TASK PROMPT — Count every line below that holds "with". The answer is the number alone.

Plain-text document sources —
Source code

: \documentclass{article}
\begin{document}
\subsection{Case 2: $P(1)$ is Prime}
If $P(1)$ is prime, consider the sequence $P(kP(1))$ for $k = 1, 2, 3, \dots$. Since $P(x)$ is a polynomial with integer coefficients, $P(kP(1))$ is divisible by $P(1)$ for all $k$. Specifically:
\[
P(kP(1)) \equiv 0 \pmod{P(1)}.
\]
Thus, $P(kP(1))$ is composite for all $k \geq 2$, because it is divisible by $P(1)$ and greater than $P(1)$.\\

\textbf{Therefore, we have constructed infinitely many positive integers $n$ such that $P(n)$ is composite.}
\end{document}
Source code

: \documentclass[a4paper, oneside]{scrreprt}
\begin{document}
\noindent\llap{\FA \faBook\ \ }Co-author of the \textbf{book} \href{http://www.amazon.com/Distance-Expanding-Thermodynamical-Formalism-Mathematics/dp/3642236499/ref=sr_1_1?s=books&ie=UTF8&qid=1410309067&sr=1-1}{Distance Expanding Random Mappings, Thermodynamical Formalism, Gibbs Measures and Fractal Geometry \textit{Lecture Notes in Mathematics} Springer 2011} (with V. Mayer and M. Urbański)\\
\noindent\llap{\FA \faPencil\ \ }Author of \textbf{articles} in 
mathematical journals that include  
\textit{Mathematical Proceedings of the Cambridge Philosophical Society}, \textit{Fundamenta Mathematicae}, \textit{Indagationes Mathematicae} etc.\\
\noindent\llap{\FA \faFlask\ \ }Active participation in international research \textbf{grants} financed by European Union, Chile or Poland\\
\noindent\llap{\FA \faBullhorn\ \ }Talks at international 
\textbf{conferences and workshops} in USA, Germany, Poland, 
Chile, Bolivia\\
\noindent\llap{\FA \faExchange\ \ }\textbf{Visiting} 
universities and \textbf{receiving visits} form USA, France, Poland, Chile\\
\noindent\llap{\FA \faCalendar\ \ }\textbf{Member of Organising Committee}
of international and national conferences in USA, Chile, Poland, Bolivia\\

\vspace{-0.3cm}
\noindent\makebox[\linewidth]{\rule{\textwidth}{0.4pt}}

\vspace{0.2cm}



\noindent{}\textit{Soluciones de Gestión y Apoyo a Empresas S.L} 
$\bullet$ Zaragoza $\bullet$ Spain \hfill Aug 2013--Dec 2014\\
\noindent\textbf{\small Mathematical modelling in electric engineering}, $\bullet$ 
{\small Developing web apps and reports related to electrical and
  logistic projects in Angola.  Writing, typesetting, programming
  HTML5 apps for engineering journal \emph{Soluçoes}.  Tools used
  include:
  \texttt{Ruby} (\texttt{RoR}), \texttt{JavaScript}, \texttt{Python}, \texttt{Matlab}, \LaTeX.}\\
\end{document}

RESULT BELOW — 2